Les hoquets du Jet Stream font suer le Groenland

« Nos travaux sont indépendants de ceux menés par les experts du GIEC », précise le Pr Pattyn. « Nous utilisons aussi d’autres modèles. Pour le Groenland, nous constatons ainsi que les quantités de glace qui fondent ces dernières années sont celles prédites pour un réchauffement global de deux degrés… »

Ceci est dû à une modification de la circulation atmosphérique. Notamment un affaiblissement du Jet Stream engendré par le réchauffement actuel. Cet affaiblissement génère une situation plus stable au Groenland, ce qui allonge la période de fonte annuelle. On l’a vu en 2016 et en 2012 ».

Ce qui n’est pas clair toutefois, c’est dans quelle mesure cette modification résulte de la variabilité naturelle du climat ou d’effets anthropiques.

Par contre, ce qui est certain, c’est qu’au-delà de 1,5 degré, on atteint un point de non-retour. Si la calotte fond un peu trop, elle perd de la masse, donc de l’altitude. En étant plus basse, elle sera encore plus exposée à des températures élevées. Même si on stabilise la température globale de la planète, il sera alors trop tard. La calotte groenlandaise sera condamnée à disparaître ».

« En Antarctique, c’est par contre davantage une question de courants marins qui est à l’œuvre », pointe encore le scientifique.

Hausse du niveau des mers

Aujourd’hui, le niveau de la mer monte à un rythme d’environ 4 mm par an, et accélère au fil des ans. Les principales contributions à cette hausse sont l’expansion thermique des océans, la fonte des glaciers et, de façon de plus en plus importante, la fonte des calottes glaciaires du Groenland et de l’Antarctique.

L’étude, menée en collaboration avec plusieurs experts américains et européens, suggère donc que les prévisions actuelles sur l’impact d’un réchauffement de 1.5°C sur ces calottes sont incertaines. Ceci s’explique par la compréhension limitée des changements de la circulation atmosphérique autour du Groenland et de la circulation océanique autour l’Antarctique.

Cependant, l’étude conclut également qu’un réchauffement de la planète supérieur à une limite de 1,5 à 2,0°C entraînerait, sur des échelles de temps plus longues, une perte de masse irréversible des calottes glaciaires.
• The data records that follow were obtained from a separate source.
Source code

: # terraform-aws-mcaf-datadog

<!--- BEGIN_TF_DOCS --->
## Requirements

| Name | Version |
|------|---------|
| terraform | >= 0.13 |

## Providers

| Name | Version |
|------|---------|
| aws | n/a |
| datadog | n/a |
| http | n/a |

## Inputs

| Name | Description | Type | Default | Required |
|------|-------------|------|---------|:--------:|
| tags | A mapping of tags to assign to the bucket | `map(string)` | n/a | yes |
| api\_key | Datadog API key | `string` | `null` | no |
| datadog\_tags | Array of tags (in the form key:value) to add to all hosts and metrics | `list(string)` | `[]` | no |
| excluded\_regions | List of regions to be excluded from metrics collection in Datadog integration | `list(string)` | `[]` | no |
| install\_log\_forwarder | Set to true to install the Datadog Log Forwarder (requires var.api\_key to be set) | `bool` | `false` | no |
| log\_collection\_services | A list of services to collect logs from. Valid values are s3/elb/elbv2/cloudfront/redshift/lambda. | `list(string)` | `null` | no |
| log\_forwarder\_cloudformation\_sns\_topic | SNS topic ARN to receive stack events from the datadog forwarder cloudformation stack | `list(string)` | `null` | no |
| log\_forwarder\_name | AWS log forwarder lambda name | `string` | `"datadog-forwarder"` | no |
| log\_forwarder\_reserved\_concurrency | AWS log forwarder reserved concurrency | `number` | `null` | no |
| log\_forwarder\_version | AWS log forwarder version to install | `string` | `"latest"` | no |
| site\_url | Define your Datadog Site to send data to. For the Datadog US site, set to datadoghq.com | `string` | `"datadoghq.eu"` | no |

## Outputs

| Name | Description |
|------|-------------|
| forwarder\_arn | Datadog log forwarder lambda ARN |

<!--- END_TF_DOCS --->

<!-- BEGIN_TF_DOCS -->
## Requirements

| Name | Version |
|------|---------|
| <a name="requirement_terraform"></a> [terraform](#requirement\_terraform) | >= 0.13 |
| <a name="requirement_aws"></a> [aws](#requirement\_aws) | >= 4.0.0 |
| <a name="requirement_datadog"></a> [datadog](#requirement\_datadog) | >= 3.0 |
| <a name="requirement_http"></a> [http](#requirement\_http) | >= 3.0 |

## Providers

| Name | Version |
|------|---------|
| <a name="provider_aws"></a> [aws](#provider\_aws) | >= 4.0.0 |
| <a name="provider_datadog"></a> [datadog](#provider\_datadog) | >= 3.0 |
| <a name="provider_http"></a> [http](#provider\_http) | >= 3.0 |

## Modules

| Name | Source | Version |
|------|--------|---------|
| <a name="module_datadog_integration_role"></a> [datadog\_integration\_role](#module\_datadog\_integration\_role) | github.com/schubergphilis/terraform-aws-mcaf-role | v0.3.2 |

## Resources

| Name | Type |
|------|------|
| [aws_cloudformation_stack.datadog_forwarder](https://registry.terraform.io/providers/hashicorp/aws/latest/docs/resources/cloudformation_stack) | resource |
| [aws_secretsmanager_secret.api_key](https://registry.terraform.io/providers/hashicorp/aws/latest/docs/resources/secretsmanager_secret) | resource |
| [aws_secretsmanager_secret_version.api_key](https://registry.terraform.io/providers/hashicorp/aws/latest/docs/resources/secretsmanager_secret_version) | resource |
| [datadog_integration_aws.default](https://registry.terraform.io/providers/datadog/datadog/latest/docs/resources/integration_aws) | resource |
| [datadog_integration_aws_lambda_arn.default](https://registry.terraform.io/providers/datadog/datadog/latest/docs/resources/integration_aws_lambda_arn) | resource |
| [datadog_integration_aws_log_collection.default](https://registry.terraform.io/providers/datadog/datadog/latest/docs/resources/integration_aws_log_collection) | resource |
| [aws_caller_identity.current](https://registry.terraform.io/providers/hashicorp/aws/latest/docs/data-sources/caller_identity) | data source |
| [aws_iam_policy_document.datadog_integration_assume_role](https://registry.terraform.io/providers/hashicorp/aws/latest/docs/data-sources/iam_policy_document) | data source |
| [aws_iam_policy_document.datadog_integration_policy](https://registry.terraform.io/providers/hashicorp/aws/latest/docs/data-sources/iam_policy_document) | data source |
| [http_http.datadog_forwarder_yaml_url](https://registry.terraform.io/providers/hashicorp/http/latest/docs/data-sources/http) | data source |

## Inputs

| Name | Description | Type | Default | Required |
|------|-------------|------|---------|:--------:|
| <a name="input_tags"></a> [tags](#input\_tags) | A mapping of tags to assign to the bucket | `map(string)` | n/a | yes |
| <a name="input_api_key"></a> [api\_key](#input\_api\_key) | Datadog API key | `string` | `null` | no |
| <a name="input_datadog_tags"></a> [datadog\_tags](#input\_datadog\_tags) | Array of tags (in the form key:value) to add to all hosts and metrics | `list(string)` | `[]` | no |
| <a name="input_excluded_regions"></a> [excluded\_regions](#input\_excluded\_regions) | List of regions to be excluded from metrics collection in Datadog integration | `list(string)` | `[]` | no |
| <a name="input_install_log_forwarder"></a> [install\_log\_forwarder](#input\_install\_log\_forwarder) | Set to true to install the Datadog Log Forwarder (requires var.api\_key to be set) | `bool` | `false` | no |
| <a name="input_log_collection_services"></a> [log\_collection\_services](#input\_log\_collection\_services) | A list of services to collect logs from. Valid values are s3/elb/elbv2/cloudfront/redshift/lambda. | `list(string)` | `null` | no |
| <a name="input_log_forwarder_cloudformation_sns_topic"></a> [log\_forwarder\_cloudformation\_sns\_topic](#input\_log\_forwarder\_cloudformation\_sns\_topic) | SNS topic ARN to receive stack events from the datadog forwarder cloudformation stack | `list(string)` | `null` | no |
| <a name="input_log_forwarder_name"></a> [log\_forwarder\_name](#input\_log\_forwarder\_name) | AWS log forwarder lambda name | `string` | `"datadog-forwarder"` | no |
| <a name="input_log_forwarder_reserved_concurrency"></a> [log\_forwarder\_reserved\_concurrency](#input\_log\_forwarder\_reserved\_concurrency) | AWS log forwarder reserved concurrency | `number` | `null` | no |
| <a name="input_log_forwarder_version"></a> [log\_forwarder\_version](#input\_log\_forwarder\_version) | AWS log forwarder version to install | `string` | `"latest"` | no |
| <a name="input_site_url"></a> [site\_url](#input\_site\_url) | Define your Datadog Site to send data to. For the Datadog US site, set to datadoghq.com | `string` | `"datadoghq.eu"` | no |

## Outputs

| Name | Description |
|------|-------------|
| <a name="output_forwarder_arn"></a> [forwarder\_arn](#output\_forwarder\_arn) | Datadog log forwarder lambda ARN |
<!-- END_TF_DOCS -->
Cette perte massive serait due, pour le Groenland, à la fonte accrue de la calotte glaciaire. Pour l’Antarctique, les instabilités marines de certains secteurs de la calotte glaciaire, en particulier de la calotte glaciaire de l’Antarctique de l’Ouest, seraient impliquées.

Cette fonte de glace entraînerait une élévation du niveau de la mer de plusieurs mètres – sur des échelles de temps allant de siècles aux millénaires -, avec des conséquences dramatiques pour l’existence des petits États insulaires et pour les villes côtières du monde entier.